Ce coeur changeant
de Agnès Desarthe

critiqué par Veneziano, le 16 octobre 2016
(Paris - 46 ans)


La note:  étoiles
L'épopée glauque d'une femme libre
Un capitaine aristocrate de l'armée française épouse une riche héritière danoise, non sans questionnements respectifs et descriptions aussi peu flatteuses que drolatiques. De cette union, il nait une petite fille, Rose, née sous les meilleurs auspices. Néanmoins, elle les réfute, ou au moins s'en dispense, en partant s'installer à Paris. Elle y intègre le mouvement artistique des années folles. Elle y connaît tous les états, la gloire de temps à autre, la misère bien plus souvent. Elle côtoie hommes et femmes, y compris de près, elle adopte une petite fille. Les échanges épistolaires font état de l'incompréhension et de quiproquos avec sa famille.
Il en ressort un roman échevelé, presque improbable. Il s'en dégage tout autant une atmosphère romantique qu'un misérabilisme des plus glauques. Après hésitations, je rechigne puis renonce à vous donner plus de détails, par ailleurs facilement imaginables. Ce livre contient bien des moments de fulgurance, des instants de bravoure, de beaux temps d'espoir, voire de bonheur. Mais il m'est apparu dommageable de les faire baigner dans un tel bain de tristesse et de quotidienneté presque sordides, dont j'aurais préféré qu'il eussent davantage été esquissés que décrits avec autant de détails.
Pour en conclure, globalement, j'en ai tiré des choses intéressantes, mais à un prix bien rude. Cette lecture n'apaise pas.
Un petit air de roman-feuilleton 8 étoiles

Quand Rose débarque à Paris en 1909, elle a 20 ans. Enfant mal aimée, elle a rompu avec sa famille et n'a pas un sou en poche.
« Elle ne savait rien de l'argent, des hommes, de la politique et du sexe ». Ignorante et candide, mais pleine de courage, elle va découvrir la capitale et ses dangers.
Alternant périodes de misère et de répit, de désarroi et de bonheur, elle rencontrera sur son chemins mauvais anges et bons samaritains. et sa vie sera pleine de rebondissements, avant de retrouver paix et aisance en 1931.« Fallait-il qu'elle ne connaisse que les extrêmes, châtelaine ou gueuse, grande bourgeoise ou va-nu-pieds »
Le schéma classique du roman d'initiation !
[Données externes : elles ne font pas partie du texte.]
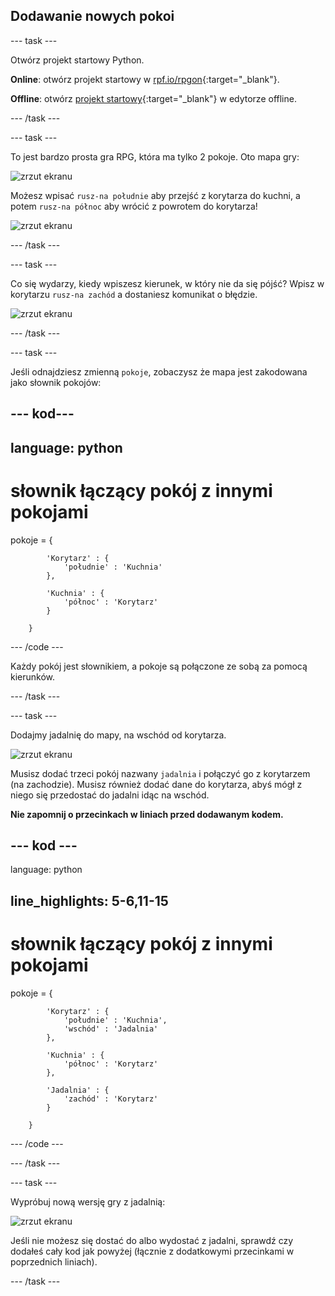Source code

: ## Dodawanie nowych pokoi

\--- task \---

Otwórz projekt startowy Python.

**Online**: otwórz projekt startowy w [rpf.io/rpgon](http://rpf.io/rpgon){:target="_blank"}.

**Offline**: otwórz [projekt startowy](http://rpf.io/p/en/rpg-go){:target="_blank"} w edytorze offline.

\--- /task \---

\--- task \---

To jest bardzo prosta gra RPG, która ma tylko 2 pokoje. Oto mapa gry:

![zrzut ekranu](images/rpg-map1.png)

Możesz wpisać `rusz-na południe` aby przejść z korytarza do kuchni, a potem `rusz-na północ` aby wrócić z powrotem do korytarza!

![zrzut ekranu](images/rpg-controls.png)

\--- /task \---

\--- task \---

Co się wydarzy, kiedy wpiszesz kierunek, w który nie da się pójść? Wpisz w korytarzu `rusz-na zachód` a dostaniesz komunikat o błędzie.

![zrzut ekranu](images/rpg-error.png)

\--- /task \---

\--- task \---

Jeśli odnajdziesz zmienną `pokoje`, zobaczysz że mapa jest zakodowana jako słownik pokojów:

## \--- kod\---

## language: python

# słownik łączący pokój z innymi pokojami

pokoje = {

            'Korytarz' : {
                'południe' : 'Kuchnia'
            },
    
            'Kuchnia' : {
                'północ' : 'Korytarz'
            }
    
        }
    

\--- /code \---

Każdy pokój jest słownikiem, a pokoje są połączone ze sobą za pomocą kierunków.

\--- /task \---

\--- task \---

Dodajmy jadalnię do mapy, na wschód od korytarza.

![zrzut ekranu](images/rpg-dining.png)

Musisz dodać trzeci pokój nazwany `jadalnia` i połączyć go z korytarzem (na zachodzie). Musisz również dodać dane do korytarza, abyś mógł z niego się przedostać do jadalni idąc na wschód.

**Nie zapomnij o przecinkach w liniach przed dodawanym kodem.**

## \--- kod \---

language: python

## line_highlights: 5-6,11-15

# słownik łączący pokój z innymi pokojami

pokoje = {

            'Korytarz' : {
                'południe' : 'Kuchnia',
                'wschód' : 'Jadalnia'
            },
    
            'Kuchnia' : {
                'północ' : 'Korytarz'
            },
    
            'Jadalnia' : {
                'zachód' : 'Korytarz'
            }
    
        }
    

\--- /code \---

\--- /task \---

\--- task \---

Wypróbuj nową wersję gry z jadalnią:

![zrzut ekranu](images/rpg-dining-test.png)

Jeśli nie możesz się dostać do albo wydostać z jadalni, sprawdź czy dodałeś cały kod jak powyżej (łącznie z dodatkowymi przecinkami w poprzednich liniach).

\--- /task \---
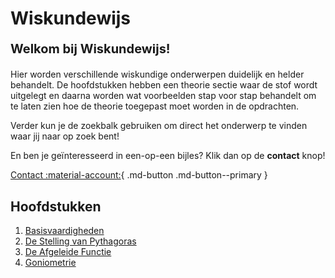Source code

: # Wiskundewijs

 **<p style="text-align: left;font-size:20px;">Welkom bij Wiskundewijs!</p>**

Hier worden verschillende wiskundige onderwerpen duidelijk en helder behandelt. De hoofdstukken hebben een theorie sectie waar de stof wordt uitgelegt en daarna worden wat voorbeelden stap voor stap behandelt om te laten zien hoe de theorie toegepast moet worden in de opdrachten. 

Verder kun je de zoekbalk gebruiken om direct het onderwerp te vinden waar jij naar op zoek bent!

En ben je geïnteresseerd in een-op-een bijles? Klik dan op de **contact** knop!

[Contact :material-account:](contact.md){ .md-button .md-button--primary }

## Hoofdstukken
1. [Basisvaardigheden](basisvaardigheden.md)
2. [De Stelling van Pythagoras](pythagoras.md)
3. [De Afgeleide Functie](derivative.md)
4. [Goniometrie](goniometrie.md)
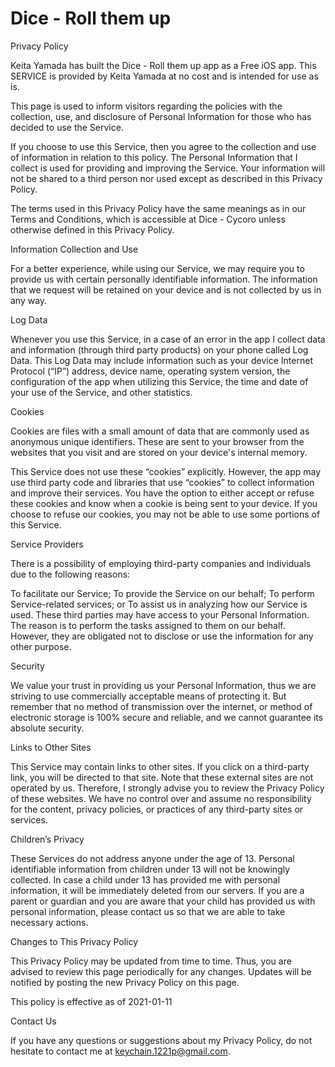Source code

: # Dice - Roll them up

Privacy Policy


Keita Yamada has built the Dice - Roll them up app as a Free iOS app. This SERVICE is provided by Keita Yamada at no cost and is intended for use as is.

This page is used to inform visitors regarding the policies with the collection, use, and disclosure of Personal Information for those who has decided to use the Service.

If you choose to use this Service, then you agree to the collection and use of information in relation to this policy. The Personal Information that I collect is used for providing and improving the Service. Your information will not be shared to a third person nor used except as described in this Privacy Policy.

The terms used in this Privacy Policy have the same meanings as in our Terms and Conditions, which is accessible at Dice - Cycoro unless otherwise defined in this Privacy Policy.


Information Collection and Use

For a better experience, while using our Service, we may require you to provide us with certain personally identifiable information. The information that we request will be retained on your device and is not collected by us in any way.


Log Data

Whenever you use this Service, in a case of an error in the app I collect data and information (through third party products) on your phone called Log Data. This Log Data may include information such as your device Internet Protocol (“IP”) address, device name, operating system version, the configuration of the app when utilizing this Service, the time and date of your use of the Service, and other statistics.


Cookies

Cookies are files with a small amount of data that are commonly used as anonymous unique identifiers. These are sent to your browser from the websites that you visit and are stored on your device's internal memory.

This Service does not use these “cookies” explicitly. However, the app may use third party code and libraries that use “cookies” to collect information and improve their services. You have the option to either accept or refuse these cookies and know when a cookie is being sent to your device. If you choose to refuse our cookies, you may not be able to use some portions of this Service.


Service Providers

There is a possibility of employing third-party companies and individuals due to the following reasons:

To facilitate our Service;
To provide the Service on our behalf;
To perform Service-related services; or
To assist us in analyzing how our Service is used.
These third parties may have access to your Personal Information. The reason is to perform the tasks assigned to them on our behalf. However, they are obligated not to disclose or use the information for any other purpose.


Security

We value your trust in providing us your Personal Information, thus we are striving to use commercially acceptable means of protecting it. But remember that no method of transmission over the internet, or method of electronic storage is 100% secure and reliable, and we cannot guarantee its absolute security.


Links to Other Sites

This Service may contain links to other sites. If you click on a third-party link, you will be directed to that site. Note that these external sites are not operated by us. Therefore, I strongly advise you to review the Privacy Policy of these websites. We have no control over and assume no responsibility for the content, privacy policies, or practices of any third-party sites or services.


Children’s Privacy

These Services do not address anyone under the age of 13. Personal identifiable information from children under 13 will not be knowingly collected. In case a child under 13 has provided me with personal information, it will be immediately deleted from our servers. If you are a parent or guardian and you are aware that your child has provided us with personal information, please contact us so that we are able to take necessary actions.


Changes to This Privacy Policy

This Privacy Policy may be updated from time to time. Thus, you are advised to review this page periodically for any changes. Updates will be notified by posting the new Privacy Policy on this page.


This policy is effective as of 2021-01-11


Contact Us

If you have any questions or suggestions about my Privacy Policy, do not hesitate to contact me at keychain.1221p@gmail.com.
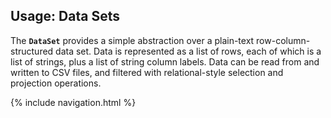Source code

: ## Usage: Data Sets

The **`DataSet`** provides a simple abstraction over a plain-text row-column-structured data set. Data is represented as a list of rows, each of which is a list of strings, plus a list of string column labels. Data can be read from and written to CSV files, and filtered with relational-style selection and projection operations.

{% include navigation.html %}
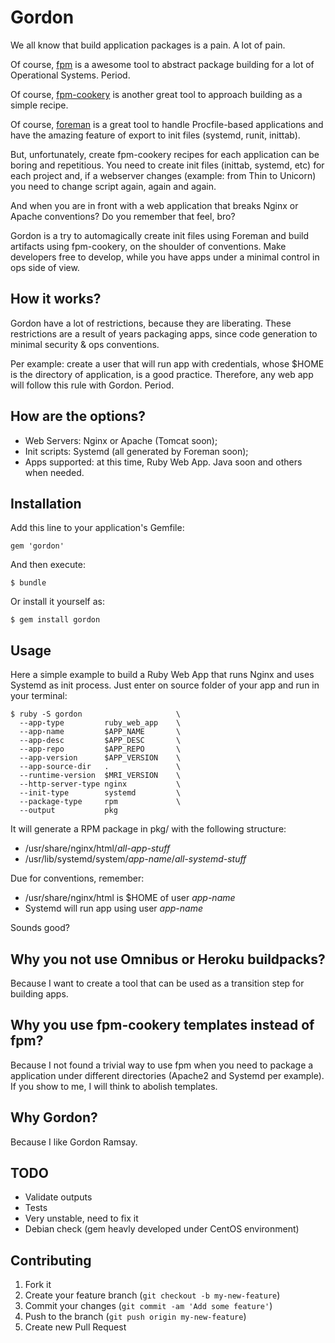 # Gordon

We all know that build application packages is a pain. A lot of pain.

Of course, [fpm](https://github.com/jordansissel/fpm) is a awesome tool to abstract package building for a lot of Operational Systems. Period.

Of course, [fpm-cookery](https://github.com/bernd/fpm-cookery) is another great tool to approach building as a simple recipe.

Of course, [foreman](https://github.com/ddollar/foreman) is a great tool to handle Procfile-based applications and have the amazing feature of export to init files (systemd, runit, inittab).

But, unfortunately, create fpm-cookery recipes for each application can be boring and repetitious. You need to create init files (inittab, systemd, etc) for each project and, if a webserver changes (example: from Thin to Unicorn) you need to change script again, again and again.

And when you are in front with a web application that breaks Nginx or Apache conventions? Do you remember that feel, bro?

Gordon is a try to automagically create init files using Foreman and build artifacts using fpm-cookery, on the shoulder of conventions. Make developers free to develop, while you have apps under a minimal control in ops side of view.

## How it works?

Gordon have a lot of restrictions, because they are liberating. These restrictions are a result of years packaging apps, since code generation to minimal security & ops conventions.

Per example: create a user that will run app with credentials, whose $HOME is the directory of application, is a good practice. Therefore, any web app will follow this rule with Gordon. Period.

## How are the options?

* Web Servers: Nginx or Apache (Tomcat soon);
* Init scripts: Systemd (all generated by Foreman soon);
* Apps supported: at this time, Ruby Web App. Java soon and others when needed.

## Installation

Add this line to your application's Gemfile:

    gem 'gordon'

And then execute:

    $ bundle

Or install it yourself as:

    $ gem install gordon

## Usage

Here a simple example to build a Ruby Web App that runs Nginx and uses Systemd as init process. Just enter on source folder of your app and run in your terminal:

    $ ruby -S gordon                     \
      --app-type         ruby_web_app    \
      --app-name         $APP_NAME       \
      --app-desc         $APP_DESC       \
      --app-repo         $APP_REPO       \
      --app-version      $APP_VERSION    \
      --app-source-dir   .               \
      --runtime-version  $MRI_VERSION    \
      --http-server-type nginx           \
      --init-type        systemd         \
      --package-type     rpm             \
      --output           pkg

It will generate a RPM package in pkg/ with the following structure:

* /usr/share/nginx/html/*all-app-stuff*
* /usr/lib/systemd/system/*app-name*/*all-systemd-stuff*

Due for conventions, remember:

* /usr/share/nginx/html is $HOME of user *app-name*
* Systemd will run app using user *app-name*

Sounds good?

## Why you not use Omnibus or Heroku buildpacks?

Because I want to create a tool that can be used as a transition step for building apps.

## Why you use fpm-cookery templates instead of fpm?

Because I not found a trivial way to use fpm when you need to package a application under different directories (Apache2 and Systemd per example). If you show to me, I will think to abolish templates.

## Why Gordon?

Because I like Gordon Ramsay.

## TODO

* Validate outputs
* Tests
* Very unstable, need to fix it
* Debian check (gem heavly developed under CentOS environment)

## Contributing

1. Fork it
2. Create your feature branch (`git checkout -b my-new-feature`)
3. Commit your changes (`git commit -am 'Add some feature'`)
4. Push to the branch (`git push origin my-new-feature`)
5. Create new Pull Request
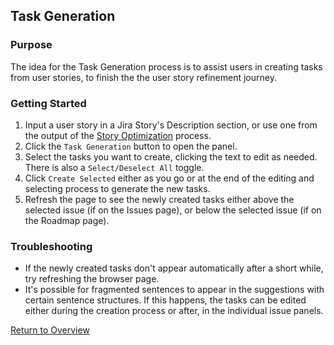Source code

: ## Task Generation  
### Purpose  
The idea for the Task Generation process is to assist users in creating tasks from user stories, to finish the the user story refinement journey.  

### Getting Started  
1. Input a user story in a Jira Story's Description section, or use one from the output of the [Story Optimization](https://aricmonary.github.io/AI4AgileJiraCloudApp/help/story-optimization.html) process.
2. Click the `Task Generation` button to open the panel.
3. Select the tasks you want to create, clicking the text to edit as needed. There is also a `Select/Deselect All` toggle.
4. Click `Create Selected` either as you go or at the end of the editing and selecting process to generate the new tasks.
5. Refresh the page to see the newly created tasks either above the selected issue (if on the Issues page), or below the selected issue (if on the Roadmap page).  

### Troubleshooting  
- If the newly created tasks don't appear automatically after a short while, try refreshing the browser page.
- It's possible for fragmented sentences to appear in the suggestions with certain sentence structures. If this happens, the tasks can be edited either during the creation process or after, in the individual issue panels.
 
  
 
 [Return to Overview](https://aricmonary.github.io/AI4AgileJiraCloudApp/)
Péripéties, nombreux retours sur l'enfance et le passé familial, réapparitions de personnages donnent à l'ouvrage un petit air de roman feuilleton, qui n'a rien de désagréable pour le lecteur qui aime être surpris.
Il y trouvera matière à découvrir le quotidien du Paris, de l'avant guerre aux années folles, celui du petit peuple comme celui des nantis, passant d'une fumerie d'opium à un phalanstère d'artistes, des véhicules hippomobiles, aux voitures Panhard Levassor.

Un roman qui évite le piège du pathos, à la fois concentré sur l'intime et ouvert sur un monde révolu .

Son titre CE COEUR CHANGEANT, emprunté, comme l'indique l'exergue, au poème MARIE de Guillaume Apollinaire, désigne une faiblesse de Rose, mais place aussi le roman sous le signe de la poésie.
C'est d'ailleurs un poète amoureux de Rose qui lui proposera de tenir la rubrique poésie d'un magazine et lui offrira ainsi une certaine stabilité.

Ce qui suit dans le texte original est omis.